Task prompt:
Show each line of the data below in which "automated" occurs.

### Provided information ###

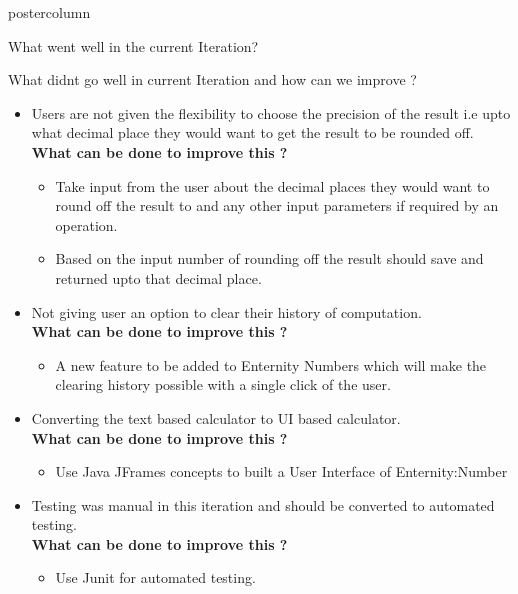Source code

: \documentclass[final,hyperref={pdfpagelabels=false}]{beamer}
\begin{document}
\begin{frame}
\begin{columns}
\begin{column}{.49\textwidth}
\begin{beamercolorbox}[center,wd=\textwidth]{postercolumn}
\begin{minipage}[T]{.95\textwidth}
{\begin{block}{What went well in the current Iteration?}
            \end{block}
            \vfill
              \begin{block}{\smallskip What didnt go well in current Iteration and how can we improve ?}
              \begin{itemize}
              \item Users are not given the flexibility to choose the precision of the result i.e upto what decimal place they would want to get the result to be rounded off.\\
              \textbf{What can be done to improve this ?}
                \begin{itemize}
                \item Take input from the user about the decimal places they would want to  round off the result to and any other input parameters if required by an operation.
                \item Based on the input number of rounding off the result should save and returned upto that decimal place.
                \end{itemize}
              \item Not giving user an option to clear their history of computation.\\
              \textbf{What can be done to improve this ?}
                \begin{itemize}
                \item A new  feature to be added to Enternity Numbers which will make the clearing history possible with a single click of the user.                \end{itemize}
                 \item Converting the text based calculator to UI based calculator.\\
              \textbf{What can be done to improve this ?}
                \begin{itemize}
                \item Use Java JFrames concepts to built a User Interface of Enternity:Number
                \end{itemize}
                  \item Testing was manual in this iteration and should be converted to automated testing.\\
              \textbf{What can be done to improve this ?}
                \begin{itemize}
                \item Use Junit for automated testing.

\end{itemize}
\end{itemize}
\end{block}}
\end{minipage}
\end{beamercolorbox}
\end{column}
\end{columns}
\end{frame}
\end{document}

###

Answer to this problem:
                  \item Testing was manual in this iteration and should be converted to automated testing.\\
                \item Use Junit for automated testing.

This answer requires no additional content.